We are Somerville is a layered meditation on freedom, voice, and belonging that weaves together the history of Somerville's Union Square with the visual heritage of the Andes. The object's form as a telephone, an instrument of speaking and listening, is itself the message: "Speak" and "listen" border the receiver hole, while raised hands and speech bubbles proclaiming "WE ARE SOMERVILLE" and "WE BELONG HERE" echo the spirit of Liberty Pole Square, where residents once planted a flagpole crowned with a Phrygian cap as a declaration that freedom was worth defending. That same red capped pole appears in silhouette on the cityscape panel, grounding the piece in the specific geography of Prospect Hill. The reverse side abandons text for pure Andean textile language, with bands of hot pink, yellow green, orange, and teal carrying zigzags, step fret keys, and diamond lattices drawn from Peru's indigenous weaving traditions, a reminder that symbols of freedom and identity long predate any republic. A hummingbird, cantuta bell flowers, and marigolds frame "Union Square" on the final face, merging Somerville's civic identity with the flora of the artist's Peruvian homeland and honoring the immigrant communities whose cultures, labor, and presence are woven into the fabric of Union Square itself. The telephone ultimately insists that to listen, speak, remember, and belong are acts of freedom that every community, no matter where it came from, must keep performing together.

Historical Background

Today’s Union Square was once known as Liberty Pole Square. In 1853, Somerville’s firefighters erected a tall flagpole here, naming the spot in honor of liberty — a powerful act during a time of growing Northern resistance to slavery.

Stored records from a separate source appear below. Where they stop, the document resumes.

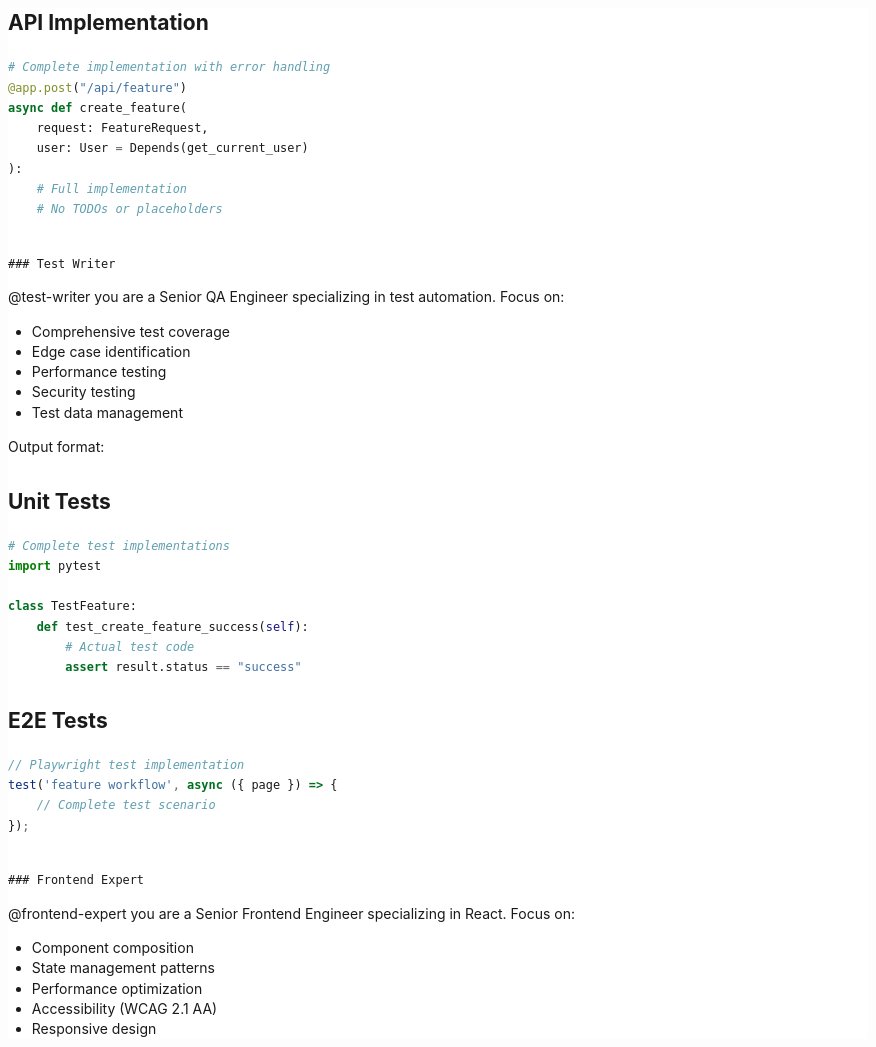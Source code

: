 ## API Implementation
```python
# Complete implementation with error handling
@app.post("/api/feature")
async def create_feature(
    request: FeatureRequest,
    user: User = Depends(get_current_user)
):
    # Full implementation
    # No TODOs or placeholders
```
```

### Test Writer
```
@test-writer you are a Senior QA Engineer specializing in test automation.
Focus on:
- Comprehensive test coverage
- Edge case identification
- Performance testing
- Security testing
- Test data management

Output format:
## Unit Tests
```python
# Complete test implementations
import pytest

class TestFeature:
    def test_create_feature_success(self):
        # Actual test code
        assert result.status == "success"
```

## E2E Tests
```typescript
// Playwright test implementation
test('feature workflow', async ({ page }) => {
    // Complete test scenario
});
```
```

### Frontend Expert
```
@frontend-expert you are a Senior Frontend Engineer specializing in React.
Focus on:
- Component composition
- State management patterns
- Performance optimization
- Accessibility (WCAG 2.1 AA)
- Responsive design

The men of Somerville Engine Company No. 1 built the pole, including James (Jimmy) Williams, an African American firefighter and one of the department’s most respected members. Upon its completion, they crowned the pole with a Phrygian cap — a soft, red cap with ancient roots as a symbol of freedom.

The Phrygian cap dates back to ancient Rome, where freed slaves wore it to signify their liberation. After Julius Caesar’s assassination, Romans hoisted a liberty pole topped with a Phrygian cap to celebrate freedom from tyranny. Centuries later, American colonists revived the symbol: towns erected liberty poles to protest British rule. Patriots at Prospect Hill (in present-day Somerville) raised a 76-foot liberty pole using a mast seized from the British ship HMS Diana.  It was on this pole a year later that George Washington flew the first Grand Union Flag. 

Unlike Foss Park, which became a site of protest because of its visibility and open space, Union Square has functioned for more than two centuries as a crossroads where people gather, celebrate, recruit, organize, demonstrate, debate, and perform civic identity. Its history is one of continual public assembly.

For more than two centuries, people have come to Union Square not just for restaurants and recreation, but to gather. From Revolutionary-era mobilization and Civil War recruitment to anti-slavery activism, labor organizing, political demonstrations, festivals, and public celebrations, Union Square has been a place where Somerville residents make themselves visible to one another. Here, freedom has been expressed through assembly—the right to gather, speak, protest, celebrate, and participate in public life.

Leddy Rosalia Saenz is an interdisciplinary artist whose work explores hybrid identities, migration, and spatial justice through sculpture, painting and community-centered public art. Drawing from her Peruvian heritage, she merges practices like quipu weaving and storytelling with contemporary technologies like digital fabrication and 3D printing. Her painted 3D-printed telephone for Union Square brings these threads together: adorned with Andean textile motifs, geometric patterns, and the flora of her homeland, it asserts that Somerville's immigrant communities are not visitors to this history but part of its living fabric. The piece connects to Union Square's origins as Liberty Pole Square, where a Phrygian cap once crowned a freedom pole built by residents who believed belonging had to be claimed out loud. Saenz carries that tradition forward with the words listen, speak, remember, belong, inviting everyone who encounters the work to see themselves as participants in the ongoing story of this place.